Seasonal variation, primarily characterized by a winter peak, has been reported for acute CV events, such as acute myocardial infarction (AMI) and sudden death, aortic rupture or dissection, and ischemic or hemorrhagic stroke, and VTE (1). A meta-analysis involving patients with VTE, primarily with a diagnosis of pulmonary embolism, revealed a 20% absolute increase in the incidence of VTE during January (1).

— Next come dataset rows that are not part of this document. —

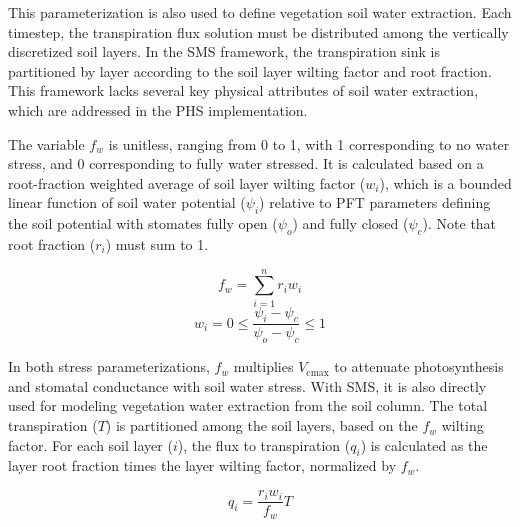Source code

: \documentclass[draft,linenumbers]{agujournal}
\begin{document}
    This parameterization is also used to define vegetation soil water extraction. 
    Each timestep, the transpiration flux solution must be distributed among the vertically discretized soil layers.
    In the SMS framework, the transpiration sink is partitioned by layer according to the soil layer wilting factor and root fraction.
    This framework lacks several key physical attributes of soil water extraction, which are addressed in the PHS implementation.
    
    The variable $f_w$ is unitless, ranging from 0 to 1, with 1 corresponding to no water stress, and 0 corresponding to fully water stressed. 
    It is calculated based on a root-fraction weighted average of soil layer wilting factor ($w_i$), which is a bounded linear 
    function of soil water potential ($\psi_i$) relative to PFT parameters defining the soil potential with stomates fully open ($
    \psi_{o}$) and fully closed ($\psi_{c}$). Note that root fraction ($r_i$) must sum to 1.
    
    \begin{linenomath*}
    \begin{equation} f_w = \sum_{i=1}^{n}{r_iw_i}
    \label{bt:1}
    \end{equation}
    \begin{equation} 
    \label{bt:2}
    w_i=0 \leq \dfrac{\psi_i-\psi_{c}}{\psi_{o}-\psi_{c}} \leq 1
    \end{equation}
    \end{linenomath*}
    
    In both stress parameterizations, $f_w$ multiplies $V_{\text{cmax}}$ to attenuate photosynthesis and stomatal conductance with soil water stress. 
    With SMS, it is also directly used for modeling vegetation water extraction from the soil column. 
    The total transpiration ($T$) is partitioned among the soil layers, based on the $f_w$ wilting factor. 
    For each soil layer ($i$), the flux to transpiration ($q_i$) is calculated as the layer root fraction times the layer wilting factor, normalized by $f_w$. 

    \begin{linenomath*}
    \begin{equation}
    \label{bt:4}
    q_i = \dfrac{r_i w_i}{f_w}T
    \end{equation}
    \end{linenomath*}
    
\end{document}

Potential physiological mechanisms for these observations include increased sympathetic activity, decreased loss of fluids and sodium, increase in LDL cholesterol, increase in serum fibrinogen levels and other coagulation markers, and C-reactive protein, and lower vitamin D levels due to shorter daylight hours during winter months (1,2). At least in the case of AMI in the U.S., the higher incidence in winter is not affected by climate (2). Respiratory virus infections as a cause of acute inflammation leading to CV or VTE events is an intriguing hypothesis (3).
- Dentali F, Ageno W, Rancan E, et al. Seasonal and monthly variability in the incidence of venous thromboembolism. A systematic review and a meta-analysis of the literature. Thromb Haemost 2011;106:439-447.
- Spencer FA, Goldberg RJ, Becker RC, et al. Seasonal distribution of acute myocardial infarction in the Second National Registry of Myocardial Infarction. J Am Coll Cardiol 1998;31:1226-33.
- 3. Woodhouse PR, Khaw KT, Plummer M, et al. Seasonal variations of plasma fibrinogen and factor VII activity in the elderly: winter infections and death from cardiovascular disease. Lancet 1994;343:435-39.